*** PROVIDED RECORDS ***

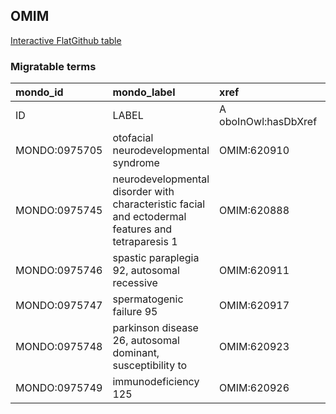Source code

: ## OMIM
[Interactive FlatGithub table](https://flatgithub.com/monarch-initiative/mondo-ingest?filename=src/ontology/slurp/omim.tsv)

### Migratable terms
| mondo_id      | mondo_label                                                                                       | xref                 | xref_source                | original_label                                                                                    | definition    | parents       |
|:--------------|:--------------------------------------------------------------------------------------------------|:---------------------|:---------------------------|:--------------------------------------------------------------------------------------------------|:--------------|:--------------|
| ID            | LABEL                                                                                             | A oboInOwl:hasDbXref | >A oboInOwl:source SPLIT=| |                                                                                                   | A IAO:0000115 | SC %          |
| MONDO:0975705 | otofacial neurodevelopmental syndrome                                                             | OMIM:620910          | MONDO:equivalentTo         | otofacial neurodevelopmental syndrome                                                             |               |               |
| MONDO:0975745 | neurodevelopmental disorder with characteristic facial and ectodermal features and tetraparesis 1 | OMIM:620888          | MONDO:equivalentTo         | neurodevelopmental disorder with characteristic facial and ectodermal features and tetraparesis 1 |               |               |
| MONDO:0975746 | spastic paraplegia 92, autosomal recessive                                                        | OMIM:620911          | MONDO:equivalentTo         | spastic paraplegia 92, autosomal recessive                                                        |               | MONDO:0019064 |
| MONDO:0975747 | spermatogenic failure 95                                                                          | OMIM:620917          | MONDO:equivalentTo         | spermatogenic failure 95                                                                          |               | MONDO:0004983 |
| MONDO:0975748 | parkinson disease 26, autosomal dominant, susceptibility to                                       | OMIM:620923          | MONDO:equivalentTo         | parkinson disease 26, autosomal dominant, susceptibility to                                       |               | MONDO:0005180 |
| MONDO:0975749 | immunodeficiency 125                                                                              | OMIM:620926          | MONDO:equivalentTo         | immunodeficiency 125                                                                              |               | MONDO:0021094 |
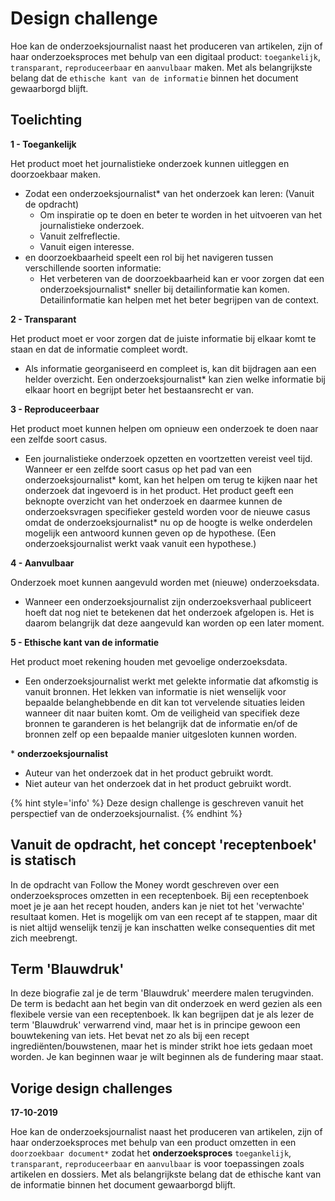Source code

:# Design challenge

Hoe kan de onderzoeksjournalist naast het produceren van artikelen, zijn of haar onderzoeksproces met behulp van een digitaal product: `toegankelijk`, `transparant`, `reproduceerbaar` en `aanvulbaar` maken. Met als belangrijkste belang dat de `ethische kant van de informatie` binnen het document gewaarborgd blijft.  

## Toelichting


__1 - Toegankelijk__


Het product moet het journalistieke onderzoek kunnen uitleggen en doorzoekbaar maken.
* Zodat een onderzoeksjournalist\* van het onderzoek kan leren: (Vanuit de opdracht)
  * Om inspiratie op te doen en beter te worden in het uitvoeren van het journalistieke onderzoek.
  * Vanuit zelfreflectie.
  * Vanuit eigen interesse.
* en doorzoekbaarheid speelt een rol bij het navigeren tussen verschillende soorten informatie:
  * Het verbeteren van de doorzoekbaarheid kan er voor zorgen dat een onderzoeksjournalist\* sneller bij detailinformatie kan komen. Detailinformatie kan helpen met het beter begrijpen van de context.

__2 - Transparant__

Het product moet er voor zorgen dat de juiste informatie bij elkaar komt te staan en dat de informatie compleet wordt.

* Als informatie georganiseerd en compleet is, kan dit bijdragen aan een helder overzicht. Een onderzoeksjournalist\* kan zien welke informatie bij elkaar hoort en begrijpt beter het bestaansrecht er van.

__3 - Reproduceerbaar__

Het product moet kunnen helpen om opnieuw een onderzoek te doen naar een zelfde soort casus.

* Een journalistieke onderzoek opzetten en voortzetten vereist veel tijd. Wanneer er een zelfde soort casus op het pad van een onderzoeksjournalist\* komt, kan het helpen om terug te kijken naar het onderzoek dat ingevoerd is in het product. Het product geeft een beknopte overzicht van het onderzoek en daarmee kunnen de onderzoeksvragen specifieker gesteld worden voor de nieuwe casus omdat de onderzoeksjournalist\* nu op de hoogte is welke onderdelen mogelijk een antwoord kunnen geven op de hypothese. (Een onderzoeksjournalist werkt vaak vanuit een hypothese.)


__4 - Aanvulbaar__

Onderzoek moet kunnen aangevuld worden met (nieuwe) onderzoeksdata.

* Wanneer een onderzoeksjournalist zijn onderzoeksverhaal publiceert hoeft dat nog niet te betekenen dat het onderzoek afgelopen is. Het is daarom belangrijk dat deze aangevuld kan worden op een later moment.

__5 - Ethische kant van de informatie__

Het product moet rekening houden met gevoelige onderzoeksdata.

* Een onderzoeksjournalist werkt met gelekte informatie dat afkomstig is vanuit bronnen. Het lekken van informatie is niet wenselijk voor bepaalde belanghebbende en dit kan tot vervelende situaties leiden wanneer dit naar buiten komt. Om de veiligheid van specifiek deze bronnen te garanderen is het belangrijk dat de informatie en/of de bronnen zelf op een bepaalde manier uitgesloten kunnen worden.


\* __onderzoeksjournalist__
* Auteur van het onderzoek dat in het product gebruikt wordt.
* Niet auteur van het onderzoek dat in het product gebruikt wordt.

{% hint style='info' %}
Deze design challenge is geschreven vanuit het perspectief van de onderzoeksjournalist.
{% endhint %}


## Vanuit de opdracht, het concept 'receptenboek' is statisch
In de opdracht van Follow the Money wordt geschreven over een onderzoeksproces omzetten in een receptenboek. Bij een receptenboek moet je je aan het recept houden, anders kan je niet tot het 'verwachte' resultaat komen. Het is mogelijk om van een recept af te stappen, maar dit is niet altijd wenselijk tenzij je kan inschatten welke consequenties dit met zich meebrengt.

## Term 'Blauwdruk'
In deze biografie zal je de term 'Blauwdruk' meerdere malen terugvinden. De term is bedacht aan het begin van dit onderzoek en werd gezien als een flexibele versie van een receptenboek. Ik kan begrijpen dat je als lezer de term 'Blauwdruk' verwarrend vind, maar het is in principe gewoon een bouwtekening van iets. Het bevat net zo als bij een recept ingrediënten/bouwstenen, maar het is minder strikt hoe iets gedaan moet worden. Je kan beginnen waar je wilt beginnen als de fundering maar staat.



## Vorige design challenges


__17-10-2019__

Hoe kan de onderzoeksjournalist naast het produceren van artikelen, zijn of haar onderzoeksproces met behulp van een product omzetten in een `doorzoekbaar document*` zodat het __onderzoeksproces__  `toegankelijk`, `transparant`, `reproduceerbaar` en `aanvulbaar` is voor toepassingen zoals artikelen en dossiers. Met als belangrijkste belang dat de ethische kant van de informatie binnen het document gewaarborgd blijft.  



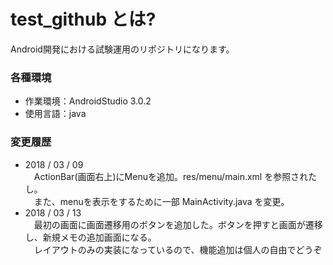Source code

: # test_github とは?

Android開発における試験運用のリポジトリになります。

### 各種環境
- 作業環境：AndroidStudio 3.0.2
- 使用言語：java


### 変更履歴
- 2018 / 03 / 09<br>
<span>　</span>ActionBar(画面右上)にMenuを追加。res/menu/main.xml を参照されたし。<br>
<span>　</span>また、menuを表示をするために一部 MainActivity.java を変更。<br>
- 2018 / 03 / 13<br>
<span>　</span>最初の画面に画面遷移用のボタンを追加した。ボタンを押すと画面が遷移し、新規メモの追加画面になる。<br>
<span>　</span>レイアウトのみの実装になっているので、機能追加は個人の自由でどうぞ<br>
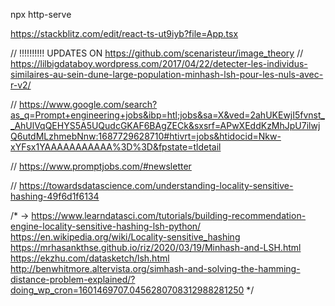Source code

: 
npx http-serve

https://stackblitz.com/edit/react-ts-ut9iyb?file=App.tsx



// !!!!!!!!!! UPDATES ON https://github.com/scenaristeur/image_theory
// https://lilbigdataboy.wordpress.com/2017/04/22/detecter-les-individus-similaires-au-sein-dune-large-population-minhash-lsh-pour-les-nuls-avec-r-v2/

// https://www.google.com/search?as_q=Prompt+engineering+jobs&ibp=htl;jobs&sa=X&ved=2ahUKEwjI5fvnst__AhUlVqQEHYS5A5UQudcGKAF6BAgZECk&sxsrf=APwXEddKzMhJpU7ilwjQ6utdMLzhmebNnw:1687729628710#htivrt=jobs&htidocid=Nkw-xYFsx1YAAAAAAAAAAA%3D%3D&fpstate=tldetail

// https://www.promptjobs.com/#newsletter

// https://towardsdatascience.com/understanding-locality-sensitive-hashing-49f6d1f6134

/*
-> https://www.learndatasci.com/tutorials/building-recommendation-engine-locality-sensitive-hashing-lsh-python/
https://en.wikipedia.org/wiki/Locality-sensitive_hashing
https://mrhasankthse.github.io/riz/2020/03/19/Minhash-and-LSH.html
https://ekzhu.com/datasketch/lsh.html
http://benwhitmore.altervista.org/simhash-and-solving-the-hamming-distance-problem-explained/?doing_wp_cron=1601469707.0456280708312988281250
*/
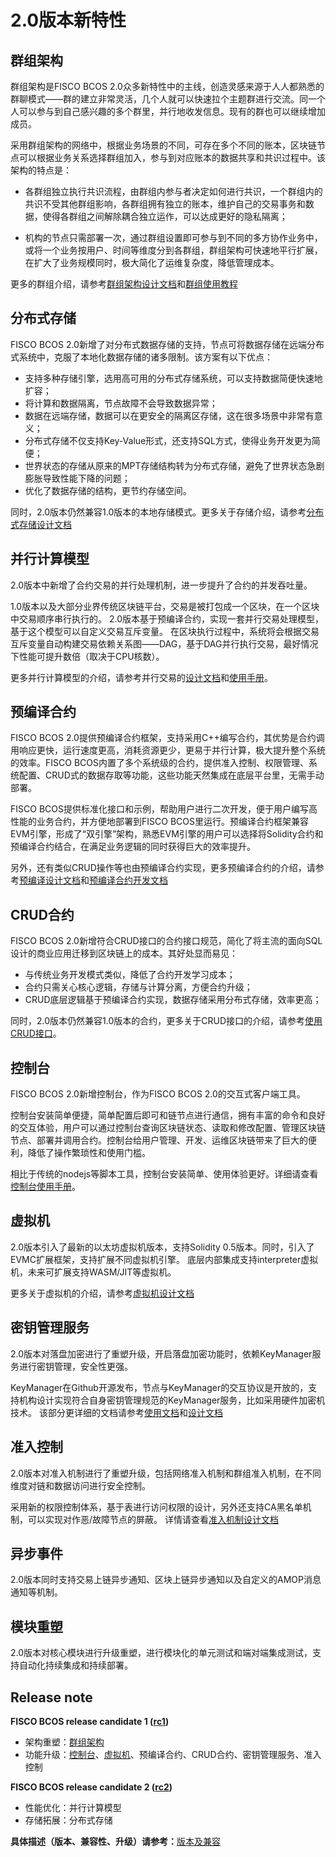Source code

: # 2.0版本新特性

## 群组架构

群组架构是FISCO BCOS 2.0众多新特性中的主线，创造灵感来源于人人都熟悉的群聊模式——群的建立非常灵活，几个人就可以快速拉个主题群进行交流。同一个人可以参与到自己感兴趣的多个群里，并行地收发信息。现有的群也可以继续增加成员。

采用群组架构的网络中，根据业务场景的不同，可存在多个不同的账本，区块链节点可以根据业务关系选择群组加入，参与到对应账本的数据共享和共识过程中。该架构的特点是：

- 各群组独立执行共识流程，由群组内参与者决定如何进行共识，一个群组内的共识不受其他群组影响，各群组拥有独立的账本，维护自己的交易事务和数据，使得各群组之间解除耦合独立运作，可以达成更好的隐私隔离；

- 机构的节点只需部署一次，通过群组设置即可参与到不同的多方协作业务中，或将一个业务按用户、时间等维度分到各群组，群组架构可快速地平行扩展，在扩大了业务规模同时，极大简化了运维复杂度，降低管理成本。

更多的群组介绍，请参考[群组架构设计文档](./design/architecture/group.md)和[群组使用教程](./tutorial/group_use_cases.md)

## 分布式存储

FISCO BCOS 2.0新增了对分布式数据存储的支持，节点可将数据存储在远端分布式系统中，克服了本地化数据存储的诸多限制。该方案有以下优点：

- 支持多种存储引擎，选用高可用的分布式存储系统，可以支持数据简便快速地扩容；
- 将计算和数据隔离，节点故障不会导致数据异常；
- 数据在远端存储，数据可以在更安全的隔离区存储，这在很多场景中非常有意义；
- 分布式存储不仅支持Key-Value形式，还支持SQL方式，使得业务开发更为简便；
- 世界状态的存储从原来的MPT存储结构转为分布式存储，避免了世界状态急剧膨胀导致性能下降的问题；
- 优化了数据存储的结构，更节约存储空间。

同时，2.0版本仍然兼容1.0版本的本地存储模式。更多关于存储介绍，请参考[分布式存储设计文档](./design/storage/index.html)

## 并行计算模型

2.0版本中新增了合约交易的并行处理机制，进一步提升了合约的并发吞吐量。

1.0版本以及大部分业界传统区块链平台，交易是被打包成一个区块，在一个区块中交易顺序串行执行的。
2.0版本基于预编译合约，实现一套并行交易处理模型，基于这个模型可以自定义交易互斥变量。
在区块执行过程中，系统将会根据交易互斥变量自动构建交易依赖关系图——DAG，基于DAG并行执行交易，最好情况下性能可提升数倍（取决于CPU核数）。

更多并行计算模型的介绍，请参考并行交易的[设计文档](./design/parallel/dag.md)和[使用手册](./manual/transaction_parallel.md)。

## 预编译合约

FISCO BCOS 2.0提供预编译合约框架，支持采用C++编写合约，其优势是合约调用响应更快，运行速度更高，消耗资源更少，更易于并行计算，极大提升整个系统的效率。FISCO BCOS内置了多个系统级的合约，提供准入控制、权限管理、系统配置、CRUD式的数据存取等功能，这些功能天然集成在底层平台里，无需手动部署。

FISCO BCOS提供标准化接口和示例，帮助用户进行二次开发，便于用户编写高性能的业务合约，并方便地部署到FISCO BCOS里运行。预编译合约框架兼容EVM引擎，形成了“双引擎”架构，熟悉EVM引擎的用户可以选择将Solidity合约和预编译合约结合，在满足业务逻辑的同时获得巨大的效率提升。

另外，还有类似CRUD操作等也由预编译合约实现，更多预编译合约的介绍，请参考[预编译设计文档](./design/virtual_machine/precompiled.md)和[预编译合约开发文档](./manual/smart_contract.html#id2)

## CRUD合约

FISCO BCOS 2.0新增符合CRUD接口的合约接口规范，简化了将主流的面向SQL设计的商业应用迁移到区块链上的成本。其好处显而易见：
- 与传统业务开发模式类似，降低了合约开发学习成本；
- 合约只需关心核心逻辑，存储与计算分离，方便合约升级；
- CRUD底层逻辑基于预编译合约实现，数据存储采用分布式存储，效率更高；

同时，2.0版本仍然兼容1.0版本的合约，更多关于CRUD接口的介绍，请参考[使用CRUD接口](./manual/smart_contract.html#crud)。

## 控制台

FISCO BCOS 2.0新增控制台，作为FISCO BCOS 2.0的交互式客户端工具。

控制台安装简单便捷，简单配置后即可和链节点进行通信，拥有丰富的命令和良好的交互体验，用户可以通过控制台查询区块链状态、读取和修改配置、管理区块链节点、部署并调用合约。控制台给用户管理、开发、运维区块链带来了巨大的便利，降低了操作繁琐性和使用门槛。

相比于传统的nodejs等脚本工具，控制台安装简单、使用体验更好。详细请查看[控制台使用手册](./manual/console.md)。

## 虚拟机

2.0版本引入了最新的以太坊虚拟机版本，支持Solidity 0.5版本。同时，引入了EVMC扩展框架，支持扩展不同虚拟机引擎。
底层内部集成支持interpreter虚拟机，未来可扩展支持WASM/JIT等虚拟机。

更多关于虚拟机的介绍，请参考[虚拟机设计文档](./design/virtual_machine/index.html)

## 密钥管理服务

2.0版本对落盘加密进行了重塑升级，开启落盘加密功能时，依赖KeyManager服务进行密钥管理，安全性更强。

KeyManager在Github开源发布，节点与KeyManager的交互协议是开放的，支持机构设计实现符合自身密钥管理规范的KeyManager服务，比如采用硬件加密机技术。
该部分更详细的文档请参考[使用文档](./manual/storage_security.md)和[设计文档](./design/features/storage_security.md)

## 准入控制

2.0版本对准入机制进行了重塑升级，包括网络准入机制和群组准入机制，在不同维度对链和数据访问进行安全控制。

采用新的权限控制体系，基于表进行访问权限的设计，另外还支持CA黑名单机制，可以实现对作恶/故障节点的屏蔽。
详情请查看[准入机制设计文档](./design/security_control/index.html)

## 异步事件

2.0版本同时支持交易上链异步通知、区块上链异步通知以及自定义的AMOP消息通知等机制。

## 模块重塑

2.0版本对核心模块进行升级重塑，进行模块化的单元测试和端对端集成测试，支持自动化持续集成和持续部署。

## Release note

**FISCO BCOS release candidate 1 ([rc1](https://github.com/FISCO-BCOS/FISCO-BCOS/releases/tag/v2.0.0-rc1))**

* 架构重塑：[群组架构]()
* 功能升级：[控制台]()、[虚拟机]()、预编译合约、CRUD合约、密钥管理服务、准入控制

**FISCO BCOS release candidate 2 ([rc2](https://github.com/FISCO-BCOS/FISCO-BCOS/releases/tag/v2.0.0-rc2))**

* 性能优化：并行计算模型
* 存储拓展：分布式存储

**具体描述（版本、兼容性、升级）请参考：**[版本及兼容](./compatibility.md)

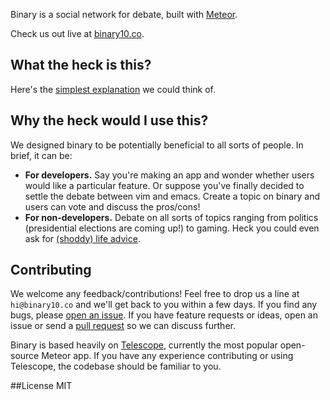 Binary is a social network for debate, built with [Meteor](http://meteor.com).

Check us out live at [binary10.co](https://binary10.co). 

## What the heck is this?
Here's the [simplest explanation](https://binary10.co/landing) we could think of.

## Why the heck would I use this?
We designed binary to be potentially beneficial to all sorts of people. In brief, it can be:

- **For developers.** Say you're making an app and wonder whether users would like a particular feature. Or suppose you've finally decided to settle the debate between vim and emacs. Create a topic on binary and users can vote and discuss the pros/cons!
- **For non-developers.** Debate on all sorts of topics ranging from politics (presidential elections are coming up!) to gaming. Heck you could even ask for [(shoddy) life advice](https://binary10.co/topics/iqw86XJPDuZjW3k7j).

## Contributing
We welcome any feedback/contributions! Feel free to drop us a line at `hi@binary10.co` and we'll get back to you within a few days. If you find any bugs, please [open an issue](https://github.com/erasaur/binary/issues). If you have feature requests or ideas, open an issue or send a [pull request](https://github.com/erasaur/binary/pulls) so we can discuss further.

Binary is based heavily on [Telescope](https://github.com/TelescopeJS/Telescope), currently the most popular open-source Meteor app. If you have any experience contributing or using Telescope, the codebase should be familiar to you.

##License
MIT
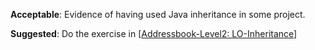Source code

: <panel type="danger" header="`W5.3a` Can explain the meaning of inheritance :star:" no-close>
  <include src="../../book/oopDesign/inheritance/what/full.md" />

<!-- TODO: add evidence -->

</panel>

<!-- ==================================================================================================== -->

<panel type="danger" header="`W5.3b` Can implement inheritance :star:" no-close>
  <include src="../../book/oopImplementation/inheritance/full.md" />
  <panel header=":dart: Evidence" expanded>

**Acceptable**: Evidence of having used Java inheritance in some project.

**Suggested**: Do the exercise in [[Addressbook-Level2: LO-Inheritance](https://github.com/nus-cs2103-AY1718S1/addressbook-level2/blob/master/doc/LearningOutcomes.md#use-inheritance-to-achieve-code-reuse-lo-inheritance)]

<include src="submission.md" />

  </panel>
</panel>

*** End of PROVIDED RECORDS ***

■ **DIRECTIONS FOR THIS TASK**:
Each line above where the word "maken" occurs should be copied out.

■ **REPLY TO THE TASK**:
Hoe kan de onderzoeksjournalist naast het produceren van artikelen, zijn of haar onderzoeksproces met behulp van een digitaal product: `toegankelijk`, `transparant`, `reproduceerbaar` en `aanvulbaar` maken. Met als belangrijkste belang dat de `ethische kant van de informatie` binnen het document gewaarborgd blijft.  
Het product moet het journalistieke onderzoek kunnen uitleggen en doorzoekbaar maken.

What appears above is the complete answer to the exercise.